Il trasferimento del centro di formazione a Meyzieu
“Vivevo a Tola Vologe, dove ai giocatori bastava aprire la finestra per vedere i professionisti allenarsi e Meyzieu. Quando ero U17 all’Accademia Meyzieu, mi chiedevo perché nessuno venisse a vedere i giovani e ho pensato che fosse un peccato. E poi ad un certo punto mi sono trasferito a Décines. Ho provato a vederli entrambi. Avevo la sensazione che fosse più facile andare in vacanza nel profondo della Spagna che attraversare Meyzieu per andare al centro di allenamento”.
Su Pierre Sage
“La dottrina è riscoprire il piacere di giocare per riscoprire il piacere di vincere. Pierre Sage, lo conoscevo solo da lontano. Ho avuto l’opportunità di chiacchierare con lui, di condividere cose sul calcio durante un pasto. E’ una persona che mi ha piacevolmente sorpreso. Non ha verità: ascolta, condivide, è di facile accesso.

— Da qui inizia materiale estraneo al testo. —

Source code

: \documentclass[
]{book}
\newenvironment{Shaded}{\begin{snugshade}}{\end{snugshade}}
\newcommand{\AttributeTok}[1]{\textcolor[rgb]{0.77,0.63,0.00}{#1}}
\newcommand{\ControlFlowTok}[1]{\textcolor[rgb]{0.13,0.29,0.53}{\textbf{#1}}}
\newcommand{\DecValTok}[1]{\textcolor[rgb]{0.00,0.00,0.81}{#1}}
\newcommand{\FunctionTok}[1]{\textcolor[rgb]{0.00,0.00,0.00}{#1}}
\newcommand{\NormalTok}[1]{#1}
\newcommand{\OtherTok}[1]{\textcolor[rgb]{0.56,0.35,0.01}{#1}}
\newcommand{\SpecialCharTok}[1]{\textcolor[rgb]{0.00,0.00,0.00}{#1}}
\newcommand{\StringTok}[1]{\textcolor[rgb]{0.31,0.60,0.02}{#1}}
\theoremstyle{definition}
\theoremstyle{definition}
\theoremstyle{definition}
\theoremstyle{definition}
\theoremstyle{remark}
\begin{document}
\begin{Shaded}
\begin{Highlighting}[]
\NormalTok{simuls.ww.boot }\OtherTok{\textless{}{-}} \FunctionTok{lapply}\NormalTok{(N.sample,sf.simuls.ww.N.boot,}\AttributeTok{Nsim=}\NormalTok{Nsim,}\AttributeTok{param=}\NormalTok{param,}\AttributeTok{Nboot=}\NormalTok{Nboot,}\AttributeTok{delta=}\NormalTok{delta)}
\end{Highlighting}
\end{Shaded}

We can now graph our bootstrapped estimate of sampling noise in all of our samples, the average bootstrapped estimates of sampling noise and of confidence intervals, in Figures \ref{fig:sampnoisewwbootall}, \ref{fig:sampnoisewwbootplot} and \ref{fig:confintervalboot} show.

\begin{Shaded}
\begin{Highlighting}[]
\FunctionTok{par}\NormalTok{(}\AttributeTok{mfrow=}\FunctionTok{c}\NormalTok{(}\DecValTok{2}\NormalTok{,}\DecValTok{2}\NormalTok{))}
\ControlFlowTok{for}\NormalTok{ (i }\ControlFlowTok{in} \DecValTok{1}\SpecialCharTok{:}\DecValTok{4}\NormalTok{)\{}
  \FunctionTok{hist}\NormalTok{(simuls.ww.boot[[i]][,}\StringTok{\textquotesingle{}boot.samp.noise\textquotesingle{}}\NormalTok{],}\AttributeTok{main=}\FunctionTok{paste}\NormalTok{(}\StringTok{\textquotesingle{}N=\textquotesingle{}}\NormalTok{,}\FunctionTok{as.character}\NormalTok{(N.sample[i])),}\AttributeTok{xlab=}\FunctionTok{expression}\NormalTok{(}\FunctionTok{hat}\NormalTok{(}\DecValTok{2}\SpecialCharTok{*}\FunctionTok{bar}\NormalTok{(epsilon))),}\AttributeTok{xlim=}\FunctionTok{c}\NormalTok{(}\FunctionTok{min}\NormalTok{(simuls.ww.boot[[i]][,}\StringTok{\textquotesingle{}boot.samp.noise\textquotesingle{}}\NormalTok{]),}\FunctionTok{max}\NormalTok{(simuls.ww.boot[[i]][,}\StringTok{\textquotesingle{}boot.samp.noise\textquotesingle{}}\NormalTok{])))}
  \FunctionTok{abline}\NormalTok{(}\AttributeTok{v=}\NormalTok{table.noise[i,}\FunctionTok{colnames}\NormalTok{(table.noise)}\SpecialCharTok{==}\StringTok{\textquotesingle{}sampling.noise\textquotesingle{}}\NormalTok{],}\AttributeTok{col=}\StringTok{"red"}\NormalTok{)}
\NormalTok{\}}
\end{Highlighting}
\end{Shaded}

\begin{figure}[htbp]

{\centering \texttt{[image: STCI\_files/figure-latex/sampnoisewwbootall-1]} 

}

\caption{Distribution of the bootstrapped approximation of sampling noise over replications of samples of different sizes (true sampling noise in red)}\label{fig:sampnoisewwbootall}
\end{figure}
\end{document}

Mi sarebbe piaciuto ritrovarmi al suo posto, al rientro in prima squadra dagli allenamenti? No. Ed è lì che ripongo la mia ammirazione. Gestire questo tipo di situazione richiede molta prospettiva e una mente riposata. Io sono più in ansia (…) Pierre Sage, a livello educativo, è uno che si trova a suo agio. Ero più un lavoratore. È più un capo.”